September 8, 2024


Odysseus, the first SU-built spacecraft that land on the moon in more than 50 years, could exceed expectations and still return important scientific data weeks after its initial planned period of seven to 10 days, mission managers said Wednesday.

The lander, carry Nasa equipment that analyzes the lunar surface will be put into sleep mode in the coming hours when its solar panels stop receiving sunlight at the start of a weeks-long “moon night”, they said at an afternoon press conference in Houston.

Wednesday or Thursday was expected to see the final broadcast of the Nova-C lander, which was designed and built by Houston-based commercial aerospace company Intuitive Machines.
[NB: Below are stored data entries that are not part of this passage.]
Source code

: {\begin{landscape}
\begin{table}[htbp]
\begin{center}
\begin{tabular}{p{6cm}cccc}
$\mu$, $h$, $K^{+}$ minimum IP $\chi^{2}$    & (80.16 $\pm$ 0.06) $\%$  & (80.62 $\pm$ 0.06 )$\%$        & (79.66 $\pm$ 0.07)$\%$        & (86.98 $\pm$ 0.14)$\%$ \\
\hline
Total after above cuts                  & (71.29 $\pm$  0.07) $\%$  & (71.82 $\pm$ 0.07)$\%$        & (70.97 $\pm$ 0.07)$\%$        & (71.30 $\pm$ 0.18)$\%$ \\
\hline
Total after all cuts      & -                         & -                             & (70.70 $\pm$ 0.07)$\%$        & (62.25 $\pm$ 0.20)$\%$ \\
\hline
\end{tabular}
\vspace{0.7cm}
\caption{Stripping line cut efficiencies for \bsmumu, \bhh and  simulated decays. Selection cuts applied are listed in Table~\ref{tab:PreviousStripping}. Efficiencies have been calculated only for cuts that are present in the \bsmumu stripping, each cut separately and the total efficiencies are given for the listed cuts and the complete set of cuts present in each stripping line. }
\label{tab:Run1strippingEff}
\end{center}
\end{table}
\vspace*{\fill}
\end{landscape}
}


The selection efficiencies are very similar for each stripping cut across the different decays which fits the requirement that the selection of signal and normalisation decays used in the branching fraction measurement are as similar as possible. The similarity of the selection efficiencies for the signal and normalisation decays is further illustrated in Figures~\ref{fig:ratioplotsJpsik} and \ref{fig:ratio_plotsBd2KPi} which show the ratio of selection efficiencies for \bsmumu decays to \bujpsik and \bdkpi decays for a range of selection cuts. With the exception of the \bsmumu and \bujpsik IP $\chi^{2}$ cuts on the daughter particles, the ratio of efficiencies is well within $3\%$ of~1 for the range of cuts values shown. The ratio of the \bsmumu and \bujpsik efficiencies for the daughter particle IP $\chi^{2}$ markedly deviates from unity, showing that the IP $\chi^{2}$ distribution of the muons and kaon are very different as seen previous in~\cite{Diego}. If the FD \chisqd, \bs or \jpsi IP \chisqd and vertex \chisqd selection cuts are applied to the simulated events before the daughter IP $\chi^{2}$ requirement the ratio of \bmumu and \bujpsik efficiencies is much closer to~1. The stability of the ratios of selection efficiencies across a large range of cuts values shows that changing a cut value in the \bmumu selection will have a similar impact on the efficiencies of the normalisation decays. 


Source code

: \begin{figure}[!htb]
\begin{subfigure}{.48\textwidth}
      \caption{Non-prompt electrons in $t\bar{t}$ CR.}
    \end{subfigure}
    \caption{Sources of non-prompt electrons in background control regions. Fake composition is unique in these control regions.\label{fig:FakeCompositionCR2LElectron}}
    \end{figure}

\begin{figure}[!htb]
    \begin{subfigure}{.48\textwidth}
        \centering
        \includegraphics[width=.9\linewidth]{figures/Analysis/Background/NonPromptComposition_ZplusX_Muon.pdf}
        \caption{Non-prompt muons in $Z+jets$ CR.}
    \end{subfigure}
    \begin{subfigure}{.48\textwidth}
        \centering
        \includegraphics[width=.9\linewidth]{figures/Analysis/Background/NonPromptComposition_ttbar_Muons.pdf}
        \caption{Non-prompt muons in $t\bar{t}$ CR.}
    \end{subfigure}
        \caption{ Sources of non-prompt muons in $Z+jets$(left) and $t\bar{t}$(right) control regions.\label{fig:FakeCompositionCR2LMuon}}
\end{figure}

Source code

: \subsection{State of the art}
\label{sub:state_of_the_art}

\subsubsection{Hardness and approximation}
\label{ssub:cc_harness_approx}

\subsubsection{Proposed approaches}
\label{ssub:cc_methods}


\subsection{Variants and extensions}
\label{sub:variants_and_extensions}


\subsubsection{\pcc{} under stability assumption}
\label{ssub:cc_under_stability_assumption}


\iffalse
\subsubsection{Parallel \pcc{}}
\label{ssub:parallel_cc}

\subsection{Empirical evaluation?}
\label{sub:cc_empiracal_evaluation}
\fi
But Intuitive Machines co-founder and CEO Steve Altemus told reporters there are plans to try to reawaken the spacecraft in a few weeks when sunlight returns. If successful, it would be a remarkable resurrection of a mission plunged into uncertainty when Odysseus fell over on its side during the landing last week.

“What an amazing job that rugged, tough lander did, all the way to the moon and then onto the surface to deliver so much data and information and science back to Nasa and our commercial companies,” he said.

“It’s just an incredible testament to how robust and, as someone said, lovable that little spacecraft is.”

Altemus said the revival effort could come when sunlight illuminates its solar panels again “in the next two to three weeks.”

“Can we, will we, get a signal back from this lander? We are excited about it,” he said.

The 14-foot (4.3-meter) hexagonal, six-legged craft made history last Thursday when it became the first private spacecraft to make a soft landing on the moon, and the first US mission to do so since the last manned Apollo mission in 1972.

Odie, as the lander has become affectionately known to Intuitive Machines employees, landed in the rocky and cratered lunar surface near the moon’s south pole that Nasa is targeting for its next manned landing mission, Artemis III, planned for late 2026.

There were fears that its payload, a suite of Nasa equipment designed to collect data on the lunar environment, including analyzing potential water sources that would help sustain a future lunar base, was compromised by the botched landing.

But Altemus said the data received proved it had been “a very successful mission up to this point”.

He said: “What we have done in the process of this mission is that we have fundamentally changed the economics of landing on the moon.

“We have opened the door to a strong thriving cisluar economy in the future. This is truly a point in history that we should celebrate as we move forward to subsequent missions around the moon.”

The IM-1 mission was carried out as part of NASA’s Commercial Lunar Payload Services (CLPS) program, in which the agency pays “seed money” to private companies to develop hardware and software that can be used for Artemis missions.

Nasa paid $118 million to get it off the ground, with Intuitive Machines funding a further $130 million before its February 15 launch from Florida’s Kennedy Space Center on a Falcon 9 rocket from Elon Musk’s SpaceX company.

At a separate press conference at Cape Canaveral on Wednesday, two days before SpaceX Crew 8 astronauts are scheduled to fly to the International Space Station aboard another Falcon rocket, Nasa Administrator Bill Nelson praised the CLPS program .

“We are taking advantage of the few small nickels we have by getting the commercial industry to pay some of the bill. They produce a lunar economy as they continue to grow and experiment and invent,” he said.

“A great example of how we’re sharing the cost of the entire exploration program as we go back to the moon, not just with commercial partners, and that’s certainly true in the Artemis program, but with international partners.

“There’s significant international investment in each of the steps as we go back to the moon, so it’s all taking advantage of what we can get out of Congress and doing all the more with.”

However, even with the extra funding, the Artemis program is still billions of dollars over budget and several years behind schedule. The space agency announced last month that Artemis II, a 10-day expedition to send a crew around the moon and back to test life support systems, would not launch until September 2025.

Artemis III, meanwhile, to land four astronauts, including the first woman, near the lunar south pole will be delayed another year to September 2026.

However, Nelson remained optimistic.

“These CLPS missions, before Artemis III ever touches down, are going to be extraordinarily valuable. Each of these [Odysseus] NASA instruments are all part of getting additional data that we need,” he said.

Two more launches of Intuitive Machines are scheduled for later this year, including an ice drill to extract ingredients for rocket fuel, and another Nova-C lander carrying a small NASA rover and four small robots that will explore surface conditions.